The board cited county surveyors who measured the distance between the proposed gun shop was within the the 500 feet accepted boundary from a residential zoning district. Despite the measurement, the West County Board of Zoning and Adjustments approved the plan late last year. The nearby San Lorenzo Village Homeowners Association quickly appealed the decision.

Three Central Valley businessmen had planned to open the shop at 488 Lewelling Boulevard near Hesperian Boulevard. They came to the board Tuesday afternoon armed with the support of local law enforcement, including testimony from former Alameda County Sheriff Charlie Plummer.

Steve Nobriga, one of the prospective owners, told the board his business has the support of over 200 active and retire police officers. “I’m frustrated,” he said. “I think it’s good thing for us and the community.”

William Burns, an attorney for Valley Guns & Ammo, said without the shop, “people will resort to transferring firearms at garage sells and flea markets.”

Art Wydler, the president of the San Lorenzo Village Homeowners Association, said the group had no intention of blocking the gun business from the area if it met all zoning requirements, but that wasn’t the case, he said. “It does not meet the 500 feet rule,” Wydler said. “Our objection is the county granting a variance based on a decision we don’t believe are legitimate reasons.”

Wydler also charged the zoning board with focusing too narrowly on glowing testimony, by Plummer and others, for the character of the prospective owners over the county’s own measurements. “Its up to the the board of supervisors to listen to your own staff or someone with outside influences,” said Wydler.
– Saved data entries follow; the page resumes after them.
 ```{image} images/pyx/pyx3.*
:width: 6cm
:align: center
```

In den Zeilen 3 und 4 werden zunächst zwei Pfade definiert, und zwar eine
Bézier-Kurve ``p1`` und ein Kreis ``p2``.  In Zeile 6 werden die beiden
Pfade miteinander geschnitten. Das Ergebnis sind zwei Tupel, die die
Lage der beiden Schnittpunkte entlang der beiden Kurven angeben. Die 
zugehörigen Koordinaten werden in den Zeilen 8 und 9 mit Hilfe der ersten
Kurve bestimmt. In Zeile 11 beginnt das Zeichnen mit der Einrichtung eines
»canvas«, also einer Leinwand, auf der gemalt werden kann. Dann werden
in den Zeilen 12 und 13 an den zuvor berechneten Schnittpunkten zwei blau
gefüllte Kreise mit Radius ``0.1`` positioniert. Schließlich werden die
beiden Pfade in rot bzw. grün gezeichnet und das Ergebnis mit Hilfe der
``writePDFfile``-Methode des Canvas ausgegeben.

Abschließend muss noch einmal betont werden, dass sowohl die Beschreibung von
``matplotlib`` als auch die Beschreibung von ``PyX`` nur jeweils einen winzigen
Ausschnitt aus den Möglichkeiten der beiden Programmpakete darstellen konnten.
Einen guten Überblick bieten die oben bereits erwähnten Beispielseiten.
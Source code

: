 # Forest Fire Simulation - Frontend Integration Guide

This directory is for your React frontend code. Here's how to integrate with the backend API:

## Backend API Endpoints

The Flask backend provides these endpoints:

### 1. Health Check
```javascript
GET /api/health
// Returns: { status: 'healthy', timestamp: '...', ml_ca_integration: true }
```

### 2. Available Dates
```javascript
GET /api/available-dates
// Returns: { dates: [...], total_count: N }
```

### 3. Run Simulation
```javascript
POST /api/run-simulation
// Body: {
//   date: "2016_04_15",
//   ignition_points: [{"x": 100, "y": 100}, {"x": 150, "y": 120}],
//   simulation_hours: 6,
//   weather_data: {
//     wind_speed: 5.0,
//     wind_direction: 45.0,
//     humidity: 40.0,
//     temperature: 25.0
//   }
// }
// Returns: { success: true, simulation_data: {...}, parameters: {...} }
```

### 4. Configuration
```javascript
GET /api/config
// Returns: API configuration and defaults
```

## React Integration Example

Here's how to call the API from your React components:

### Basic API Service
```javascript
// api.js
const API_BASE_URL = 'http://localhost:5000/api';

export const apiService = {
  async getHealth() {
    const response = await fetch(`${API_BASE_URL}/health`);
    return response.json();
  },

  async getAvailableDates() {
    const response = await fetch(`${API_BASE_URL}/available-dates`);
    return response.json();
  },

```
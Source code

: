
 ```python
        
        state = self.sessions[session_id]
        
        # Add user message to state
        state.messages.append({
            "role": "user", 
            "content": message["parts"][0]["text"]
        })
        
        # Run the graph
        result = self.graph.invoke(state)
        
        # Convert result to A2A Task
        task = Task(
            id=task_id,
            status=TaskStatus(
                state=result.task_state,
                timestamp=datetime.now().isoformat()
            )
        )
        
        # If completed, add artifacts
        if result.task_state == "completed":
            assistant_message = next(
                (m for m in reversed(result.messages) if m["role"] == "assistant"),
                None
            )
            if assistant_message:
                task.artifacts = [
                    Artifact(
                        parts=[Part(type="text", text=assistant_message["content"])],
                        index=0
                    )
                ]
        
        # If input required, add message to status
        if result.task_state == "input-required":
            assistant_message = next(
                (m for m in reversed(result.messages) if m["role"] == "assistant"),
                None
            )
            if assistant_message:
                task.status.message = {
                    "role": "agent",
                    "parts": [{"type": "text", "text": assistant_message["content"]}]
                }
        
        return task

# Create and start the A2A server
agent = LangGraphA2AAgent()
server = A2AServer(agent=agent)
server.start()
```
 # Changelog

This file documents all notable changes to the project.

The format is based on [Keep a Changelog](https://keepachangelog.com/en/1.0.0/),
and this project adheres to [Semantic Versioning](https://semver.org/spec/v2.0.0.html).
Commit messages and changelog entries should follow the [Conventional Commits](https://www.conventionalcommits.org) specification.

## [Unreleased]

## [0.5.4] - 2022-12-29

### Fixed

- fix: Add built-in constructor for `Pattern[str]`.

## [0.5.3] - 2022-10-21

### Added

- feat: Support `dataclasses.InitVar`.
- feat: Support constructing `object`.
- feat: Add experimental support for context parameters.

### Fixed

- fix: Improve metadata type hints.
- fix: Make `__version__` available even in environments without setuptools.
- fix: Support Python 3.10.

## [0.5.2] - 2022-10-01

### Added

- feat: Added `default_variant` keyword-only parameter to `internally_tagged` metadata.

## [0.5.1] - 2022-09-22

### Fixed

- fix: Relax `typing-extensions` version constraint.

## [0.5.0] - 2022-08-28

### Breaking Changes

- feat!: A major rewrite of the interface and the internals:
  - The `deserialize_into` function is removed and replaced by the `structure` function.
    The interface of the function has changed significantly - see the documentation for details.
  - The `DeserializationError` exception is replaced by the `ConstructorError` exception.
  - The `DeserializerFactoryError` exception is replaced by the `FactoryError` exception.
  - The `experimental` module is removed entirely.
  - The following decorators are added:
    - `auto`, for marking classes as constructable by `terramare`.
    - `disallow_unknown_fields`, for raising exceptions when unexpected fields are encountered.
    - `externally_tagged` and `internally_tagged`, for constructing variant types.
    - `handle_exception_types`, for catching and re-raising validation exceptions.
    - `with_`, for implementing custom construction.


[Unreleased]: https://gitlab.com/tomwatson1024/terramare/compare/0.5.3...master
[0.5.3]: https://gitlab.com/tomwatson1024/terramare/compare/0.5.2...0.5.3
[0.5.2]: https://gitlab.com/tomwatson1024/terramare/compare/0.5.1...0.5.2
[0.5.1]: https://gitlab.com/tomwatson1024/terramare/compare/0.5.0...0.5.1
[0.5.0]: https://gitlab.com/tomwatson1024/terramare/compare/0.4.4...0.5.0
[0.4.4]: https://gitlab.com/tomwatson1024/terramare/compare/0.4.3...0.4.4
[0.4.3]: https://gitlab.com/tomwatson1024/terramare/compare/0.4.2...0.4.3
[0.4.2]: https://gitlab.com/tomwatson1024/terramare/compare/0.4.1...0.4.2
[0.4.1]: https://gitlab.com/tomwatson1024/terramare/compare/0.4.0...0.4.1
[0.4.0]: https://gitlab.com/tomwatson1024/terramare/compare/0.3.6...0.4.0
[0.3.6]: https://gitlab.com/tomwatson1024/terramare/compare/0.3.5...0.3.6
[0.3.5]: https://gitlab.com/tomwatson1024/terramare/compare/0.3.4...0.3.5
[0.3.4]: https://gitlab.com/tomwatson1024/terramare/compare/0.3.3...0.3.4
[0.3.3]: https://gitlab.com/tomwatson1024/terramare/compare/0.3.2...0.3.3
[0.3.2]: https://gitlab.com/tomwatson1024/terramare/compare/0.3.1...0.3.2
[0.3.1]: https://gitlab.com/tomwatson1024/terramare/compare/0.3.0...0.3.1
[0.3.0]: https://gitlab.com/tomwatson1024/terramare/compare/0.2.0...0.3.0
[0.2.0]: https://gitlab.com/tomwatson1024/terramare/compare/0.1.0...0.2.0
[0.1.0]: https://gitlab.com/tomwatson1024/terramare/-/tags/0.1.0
Aside from bureaucratic talk of zoning and measurements, the issue also elicited pointed concern by local residents who fear more guns in their neighborhoods. “Why a gun shop? Why not something else?” asked Roy Terry, a youth advocate working in the area.

“I don’t like the idea of people buying guns and driving around my community,” added a San Lorenzo resident.

Lamont Thompson, another youth advocate, questioned the local roots of the prospective owners and wonders what message it conveys to young people when a gun shop and medical marijuana dispensary could be located between two high schools.

“Most of the people that came up in favor of the gun store don’t even live in this community,” said Thompson. “If we’re complaining about our society and we have a gun store and a weed shop down the street, what does that say? Take that business somewhere else because we’ve got out own problems and we don’t need no gun store adding to the problem.”